== Records to use ==

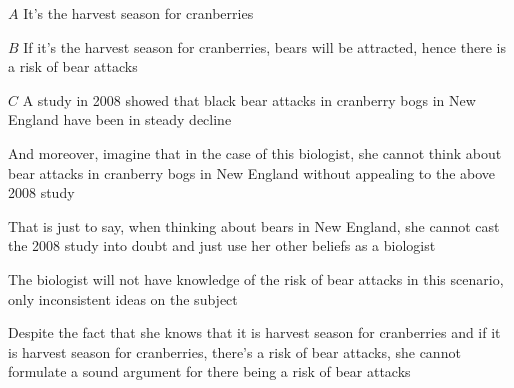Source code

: \begin{frame}[allowframebreaks]
\framebreak

  \begin{itemizeminus}
    \item[$A$ ] It's the harvest season for cranberries
    
    \item[$B$ ] If it's the harvest season for cranberries, bears will be
    attracted, hence there is a risk of bear attacks
    
    \item[$C$ ] A study in 2008 showed that black bear attacks in cranberry bogs
    in New England have been in steady decline
  \end{itemizeminus}
  And moreover, imagine that in the case of this biologist, she cannot think about bear attacks in
  cranberry bogs in New England without appealing to the above 2008 study

\vspace{.2cm}  

  That is just to say, when thinking about bears in New England, 
   she cannot cast the 2008 study into doubt and just use her other 
   beliefs as a biologist

\framebreak
\begin{itemizedot}
  \item The biologist will not have knowledge of the risk of bear attacks in
  this scenario, only inconsistent ideas on the subject
  
  \item Despite the fact that she knows that it is harvest season for
  cranberries and if it is harvest season for cranberries, there's a risk of
  bear attacks, she cannot formulate a sound argument for there being a risk
  of bear attacks
\end{itemizedot}
\end{frame}
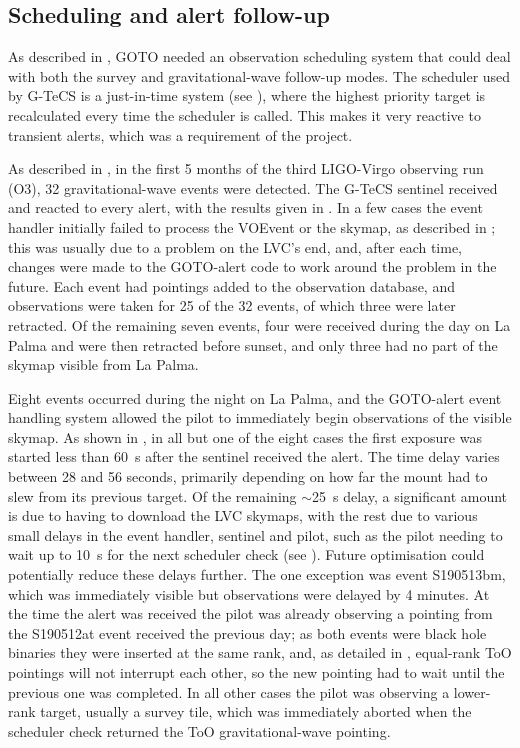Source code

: \subsection{Scheduling and alert follow-up}
\label{sec:gw_results}
\begin{colsection}

As described in , GOTO needed an observation scheduling system that could deal with both the survey and gravitational-wave follow-up modes. The scheduler used by G-TeCS is a just-in-time system (see ), where the highest priority target is recalculated every time the scheduler is called. This makes it very reactive to transient alerts, which was a requirement of the project.

As described in , in the first 5 months of the third LIGO-Virgo observing run (O3), 32 gravitational-wave events were detected. The G-TeCS sentinel received and reacted to every alert, with the results given in . In a few cases the event handler initially failed to process the VOEvent or the skymap, as described in ; this was usually due to a problem on the LVC's end, and, after each time, changes were made to the GOTO-alert code to work around the problem in the future. Each event had pointings added to the observation database, and observations were taken for 25 of the 32 events, of which three were later retracted. Of the remaining seven events, four were received during the day on La Palma and were then retracted before sunset, and only three had no part of the skymap visible from La Palma.

Eight events occurred during the night on La Palma, and the GOTO-alert event handling system allowed the pilot to immediately begin observations of the visible skymap. As shown in , in all but one of the eight cases the first exposure was started less than \SI{60}{\second} after the sentinel received the alert. The time delay varies between 28 and 56 seconds, primarily depending on how far the mount had to slew from its previous target. Of the remaining $\sim$\SI{25}{\second} delay, a significant amount is due to having to download the LVC skymaps, with the rest due to various small delays in the event handler, sentinel and pilot, such as the pilot needing to wait up to \SI{10}{\second} for the next scheduler check (see ). Future optimisation could potentially reduce these delays further. The one exception was event S190513bm, which was immediately visible but observations were delayed by 4 minutes. At the time the alert was received the pilot was already observing a pointing from the S190512at event received the previous day; as both events were black hole binaries they were inserted at the same rank, and, as detailed in , equal-rank ToO pointings will not interrupt each other, so the new pointing had to wait until the previous one was completed. In all other cases the pilot was observing a lower-rank target, usually a survey tile, which was immediately aborted when the scheduler check returned the ToO gravitational-wave pointing.


\end{colsection}
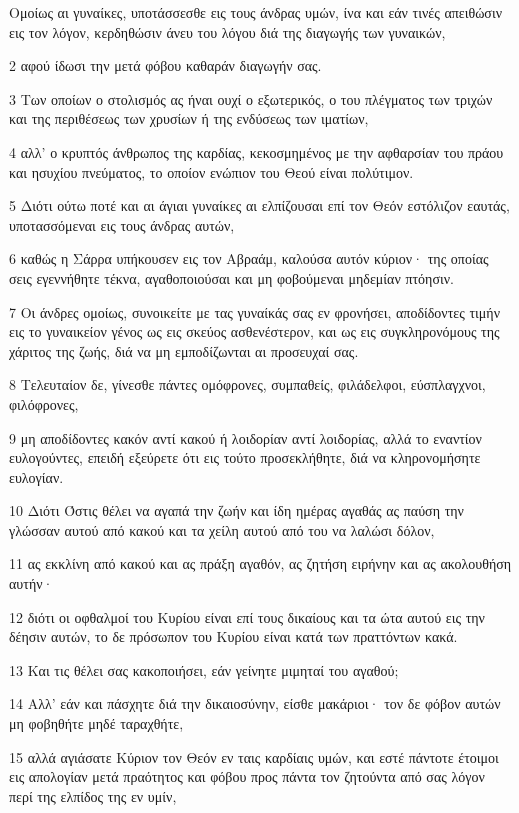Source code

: \par Ομοίως αι γυναίκες, υποτάσσεσθε εις τους άνδρας υμών, ίνα και εάν τινές απειθώσιν εις τον λόγον, κερδηθώσιν άνευ του λόγου διά της διαγωγής των γυναικών,
\par 2 αφού ίδωσι την μετά φόβου καθαράν διαγωγήν σας.
\par 3 Των οποίων ο στολισμός ας ήναι ουχί ο εξωτερικός, ο του πλέγματος των τριχών και της περιθέσεως των χρυσίων ή της ενδύσεως των ιματίων,
\par 4 αλλ' ο κρυπτός άνθρωπος της καρδίας, κεκοσμημένος με την αφθαρσίαν του πράου και ησυχίου πνεύματος, το οποίον ενώπιον του Θεού είναι πολύτιμον.
\par 5 Διότι ούτω ποτέ και αι άγιαι γυναίκες αι ελπίζουσαι επί τον Θεόν εστόλιζον εαυτάς, υποτασσόμεναι εις τους άνδρας αυτών,
\par 6 καθώς η Σάρρα υπήκουσεν εις τον Αβραάμ, καλούσα αυτόν κύριον· της οποίας σεις εγεννήθητε τέκνα, αγαθοποιούσαι και μη φοβούμεναι μηδεμίαν πτόησιν.
\par 7 Οι άνδρες ομοίως, συνοικείτε με τας γυναίκάς σας εν φρονήσει, αποδίδοντες τιμήν εις το γυναικείον γένος ως εις σκεύος ασθενέστερον, και ως εις συγκληρονόμους της χάριτος της ζωής, διά να μη εμποδίζωνται αι προσευχαί σας.
\par 8 Τελευταίον δε, γίνεσθε πάντες ομόφρονες, συμπαθείς, φιλάδελφοι, εύσπλαγχνοι, φιλόφρονες,
\par 9 μη αποδίδοντες κακόν αντί κακού ή λοιδορίαν αντί λοιδορίας, αλλά το εναντίον ευλογούντες, επειδή εξεύρετε ότι εις τούτο προσεκλήθητε, διά να κληρονομήσητε ευλογίαν.
\par 10 Διότι Όστις θέλει να αγαπά την ζωήν και ίδη ημέρας αγαθάς ας παύση την γλώσσαν αυτού από κακού και τα χείλη αυτού από του να λαλώσι δόλον,
\par 11 ας εκκλίνη από κακού και ας πράξη αγαθόν, ας ζητήση ειρήνην και ας ακολουθήση αυτήν·
\par 12 διότι οι οφθαλμοί του Κυρίου είναι επί τους δικαίους και τα ώτα αυτού εις την δέησιν αυτών, το δε πρόσωπον του Κυρίου είναι κατά των πραττόντων κακά.
\par 13 Και τις θέλει σας κακοποιήσει, εάν γείνητε μιμηταί του αγαθού;
\par 14 Αλλ' εάν και πάσχητε διά την δικαιοσύνην, είσθε μακάριοι· τον δε φόβον αυτών μη φοβηθήτε μηδέ ταραχθήτε,
\par 15 αλλά αγιάσατε Κύριον τον Θεόν εν ταις καρδίαις υμών, και εστέ πάντοτε έτοιμοι εις απολογίαν μετά πραότητος και φόβου προς πάντα τον ζητούντα από σας λόγον περί της ελπίδος της εν υμίν,
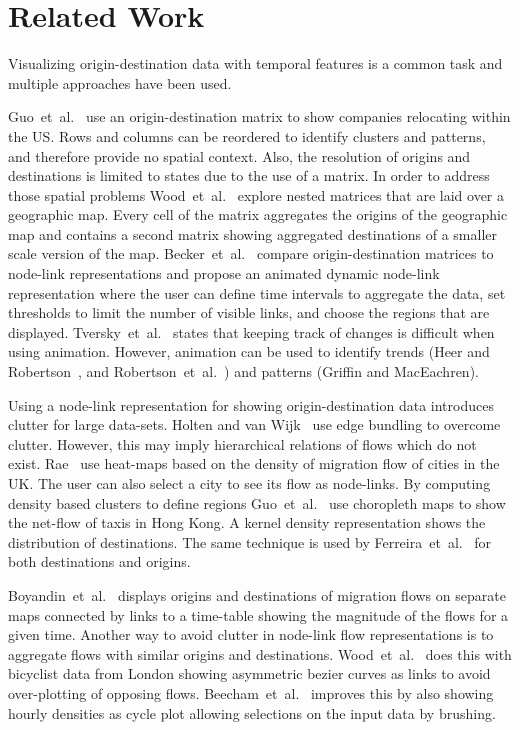 \documentclass[a4paper,twocolumn]{article}
\author{Josua Krause}
\begin{document}
\section*{Related Work}
Visualizing origin-destination data with temporal features
is a common task and multiple approaches have been used.

Guo~et~al.~\cite{Guo2006} use an origin-destination matrix
to show companies relocating within the US.
Rows and columns can be reordered to identify clusters
and patterns, and therefore provide no spatial context.
Also, the resolution of origins and destinations is limited
to states due to the use of a matrix.
In order to address those spatial problems
Wood~et~al.~\cite{Wood2002} explore nested matrices
that are laid over a geographic map.
Every cell of the matrix aggregates the origins
of the geographic map and contains
a second matrix showing aggregated destinations of
a smaller scale version of the map.
Becker~et~al.~\cite{Becker1995} compare
origin-destination matrices to node-link representations
and propose an animated dynamic node-link representation
where the user can define time intervals to aggregate the data,
set thresholds to limit the number of visible links,
and choose the regions that are displayed.
Tversky~et~al.~\cite{Tversky2002} states that
keeping track of changes is difficult when using
animation. However, animation can be used to
identify trends (Heer and Robertson~\cite{Heer2007},
and Robertson~et~al.~\cite{Robertson}) and
patterns (Griffin and MacEachren\cite{Griffin2006}).

Using a node-link representation for showing origin-destination
data introduces clutter for large data-sets.
Holten and van Wijk~\cite{Holten2009} use edge bundling
to overcome clutter. However, this may imply hierarchical
relations of flows which do not exist.
Rae~\cite{Rae2009} use heat-maps based on
the density of migration flow of cities in the UK.
The user can also select a city to see its flow as node-links.
By computing density based clusters to define regions
Guo~et~al.~\cite{Guo2012} use choropleth maps to show
the net-flow of taxis in Hong Kong.
A kernel density representation shows the distribution
of destinations.
The same technique is used by Ferreira~et~al.~\cite{Ferreira2013}
for both destinations and origins.

Boyandin~et~al.~\cite{Boyandin2011} displays origins and
destinations of migration flows on separate maps connected
by links to a time-table showing the magnitude of the flows
for a given time.
Another way to avoid clutter in node-link
flow representations is to aggregate flows with
similar origins and destinations.
Wood~et~al.~\cite{Wood2011} does this with bicyclist data
from London showing asymmetric bezier curves as links to avoid
over-plotting of opposing flows.
Beecham~et~al.~\cite{Beecham2012} improves
this by also showing hourly densities as cycle
plot allowing selections on the input data by brushing.



\end{document}
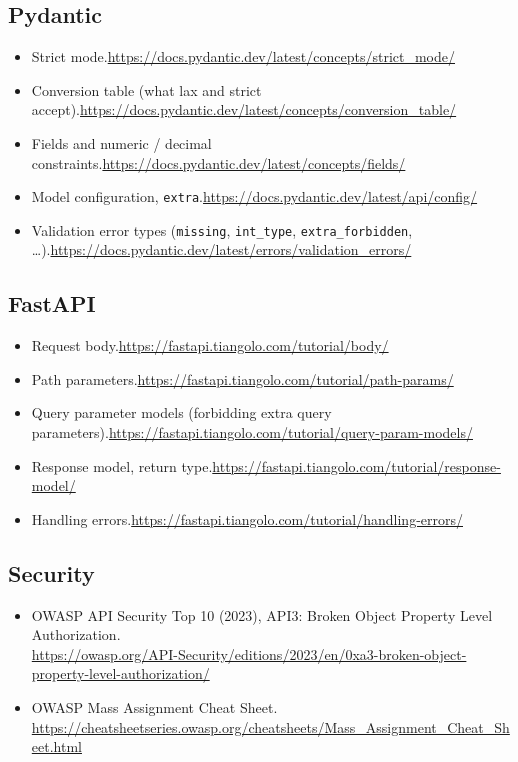 \documentclass[11pt,a4paper]{article}
\newcommand{\code}[1]{\texttt{#1}}
\begin{document}
\subsection*{Pydantic}
\begin{itemize}
  \item Strict mode.\quad \url{https://docs.pydantic.dev/latest/concepts/strict_mode/}
  \item Conversion table (what lax and strict accept).\quad \url{https://docs.pydantic.dev/latest/concepts/conversion_table/}
  \item Fields and numeric / decimal constraints.\quad \url{https://docs.pydantic.dev/latest/concepts/fields/}
  \item Model configuration, \code{extra}.\quad \url{https://docs.pydantic.dev/latest/api/config/}
  \item Validation error types (\code{missing}, \code{int\_type}, \code{extra\_forbidden}, \ldots).\quad \url{https://docs.pydantic.dev/latest/errors/validation_errors/}
\end{itemize}

\subsection*{FastAPI}
\begin{itemize}
  \item Request body.\quad \url{https://fastapi.tiangolo.com/tutorial/body/}
  \item Path parameters.\quad \url{https://fastapi.tiangolo.com/tutorial/path-params/}
  \item Query parameter models (forbidding extra query parameters).\quad \url{https://fastapi.tiangolo.com/tutorial/query-param-models/}
  \item Response model, return type.\quad \url{https://fastapi.tiangolo.com/tutorial/response-model/}
  \item Handling errors.\quad \url{https://fastapi.tiangolo.com/tutorial/handling-errors/}
\end{itemize}

\subsection*{Security}
\begin{itemize}
  \item OWASP API Security Top 10 (2023), API3: Broken Object Property Level Authorization.\\
    \url{https://owasp.org/API-Security/editions/2023/en/0xa3-broken-object-property-level-authorization/}
  \item OWASP Mass Assignment Cheat Sheet.\\
    \url{https://cheatsheetseries.owasp.org/cheatsheets/Mass_Assignment_Cheat_Sheet.html}
\end{itemize}
\end{document}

===

| Assigned task |
Only one stretch of the entries above is wanted: the lines from the one containing "that are laid over a geographic map." through the one containing "and choose the regions that are displayed.". Please reproduce it exactly.

| Problem solution |
that are laid over a geographic map.
Every cell of the matrix aggregates the origins
of the geographic map and contains
a second matrix showing aggregated destinations of
a smaller scale version of the map.
Becker~et~al.~\cite{Becker1995} compare
origin-destination matrices to node-link representations
and propose an animated dynamic node-link representation
where the user can define time intervals to aggregate the data,
set thresholds to limit the number of visible links,
and choose the regions that are displayed.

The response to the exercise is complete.